In his book The Great Commission Timothy Byerley attempts to apply the methodology Avery Dulles used in his landmark book on ecclesiology, Models of the Church (Doubleday, 1974), to develop a better understanding of evangelization and religious education. Dulles initially came up with five models: Church as Institution, as Mystical Communion, as Sacrament, as Herald, and as Servant. He later added a sixth model, the Church as Community of Disciples. Dulles’ models possess an unmistakable clarity and explanatory power. Most importantly, they have great heuristic value; they open us up to a deeper understanding of the mystery (fullness of meaning) of the Church.

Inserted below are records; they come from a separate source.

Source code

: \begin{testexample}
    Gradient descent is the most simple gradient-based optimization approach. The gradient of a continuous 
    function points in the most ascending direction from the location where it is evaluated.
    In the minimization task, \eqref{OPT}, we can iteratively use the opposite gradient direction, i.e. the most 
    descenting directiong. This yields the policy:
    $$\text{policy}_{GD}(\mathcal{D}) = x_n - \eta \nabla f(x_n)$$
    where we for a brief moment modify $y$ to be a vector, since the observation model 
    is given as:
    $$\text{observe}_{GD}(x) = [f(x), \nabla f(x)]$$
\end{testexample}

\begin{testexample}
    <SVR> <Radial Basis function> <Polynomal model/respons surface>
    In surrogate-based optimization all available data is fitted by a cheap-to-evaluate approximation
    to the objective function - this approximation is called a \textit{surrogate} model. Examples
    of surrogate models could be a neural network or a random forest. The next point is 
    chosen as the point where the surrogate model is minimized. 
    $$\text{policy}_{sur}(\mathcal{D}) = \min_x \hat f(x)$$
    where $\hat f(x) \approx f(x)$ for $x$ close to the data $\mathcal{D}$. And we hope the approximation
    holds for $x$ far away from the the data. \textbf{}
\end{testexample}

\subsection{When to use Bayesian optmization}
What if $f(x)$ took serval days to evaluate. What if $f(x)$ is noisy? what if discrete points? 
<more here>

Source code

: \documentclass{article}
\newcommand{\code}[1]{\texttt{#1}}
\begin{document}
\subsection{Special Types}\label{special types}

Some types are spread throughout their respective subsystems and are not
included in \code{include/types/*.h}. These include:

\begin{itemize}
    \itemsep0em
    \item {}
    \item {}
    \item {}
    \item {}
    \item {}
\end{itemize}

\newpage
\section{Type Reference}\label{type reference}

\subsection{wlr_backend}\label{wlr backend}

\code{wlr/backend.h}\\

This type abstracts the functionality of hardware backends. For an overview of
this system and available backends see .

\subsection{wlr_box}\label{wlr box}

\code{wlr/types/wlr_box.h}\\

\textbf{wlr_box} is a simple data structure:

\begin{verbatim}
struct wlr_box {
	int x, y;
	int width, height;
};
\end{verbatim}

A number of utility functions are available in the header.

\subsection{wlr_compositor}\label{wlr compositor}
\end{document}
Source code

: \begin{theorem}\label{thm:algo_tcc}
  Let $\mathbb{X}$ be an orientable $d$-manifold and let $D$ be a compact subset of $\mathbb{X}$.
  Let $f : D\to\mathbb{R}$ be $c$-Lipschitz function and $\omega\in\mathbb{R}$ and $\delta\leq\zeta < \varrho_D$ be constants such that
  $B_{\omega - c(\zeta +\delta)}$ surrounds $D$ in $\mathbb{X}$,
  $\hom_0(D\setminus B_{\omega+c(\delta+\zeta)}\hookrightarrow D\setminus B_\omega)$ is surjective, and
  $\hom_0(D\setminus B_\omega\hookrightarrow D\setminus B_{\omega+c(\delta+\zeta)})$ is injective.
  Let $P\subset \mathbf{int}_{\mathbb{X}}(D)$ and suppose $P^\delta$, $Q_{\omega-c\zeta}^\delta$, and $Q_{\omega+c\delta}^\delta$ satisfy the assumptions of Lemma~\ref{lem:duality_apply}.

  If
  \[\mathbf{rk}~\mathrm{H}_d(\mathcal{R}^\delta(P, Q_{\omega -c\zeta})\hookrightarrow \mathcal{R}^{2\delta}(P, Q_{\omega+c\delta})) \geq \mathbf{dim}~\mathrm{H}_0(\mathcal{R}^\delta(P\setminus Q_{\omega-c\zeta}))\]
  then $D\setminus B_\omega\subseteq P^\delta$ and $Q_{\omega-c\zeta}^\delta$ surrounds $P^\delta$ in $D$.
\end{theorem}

Byerley’s six models do not illumine the mystery of evangelization in the same way. In the first instance the model names lack clarity: the St. Stephen Model is intended to evoke the idea of Christian witness; the Jerusalem model, liturgy; the Proclamation model, preaching; the Fraternity model, small communities; the Areopagus model, inculturation, and the Loaves and Fishes model, charity. Why force a biblical referent to each model when identifying them simply as witness, liturgy, preaching, small communities, inculturation, and charity would so much simpler? It should be noted though, that “inculturation” is more of a goal for all evangelization whereas the other model names designate methods or techniques of outreach.
Secondly, the examples given for each model vary widely from the micro to the macro and points in between. For example, the example given for the Proclamation (preaching) model is the parish mission and for the Fraternity (small communities) model it is the Paulist Fathers. This despite the fact that the Paulist Fathers have themselves always been principal advocates of the parish mission. Such confusion does not move us toward clarity or insight.
Lastly, in a concluding chapter it is suggested that working through the models highlights three issues in the field of evangelization that must be addressed: respect for all human cultures, the tension between evangelization and ecumenism and the need for one overarching theory of evangelization. But surely, consciousness of the first two issues exists prior to the publication of this book and the book contributes little to their resolution. The third might have been developed more since in my mind at least two of the six models might serve as the basis of a “supermodel.” These are “witness” and “proclamation.”
All of the above is not to suggest there is no interesting content in the book. The discussions of Rose Hawthorne and of the work of the Hawthorne Dominicans in the chapter on Loaves and Fishes (charity), for example, are noteworthy in their presentation of the facts motivating the founding and work of that great community of women devoted to service.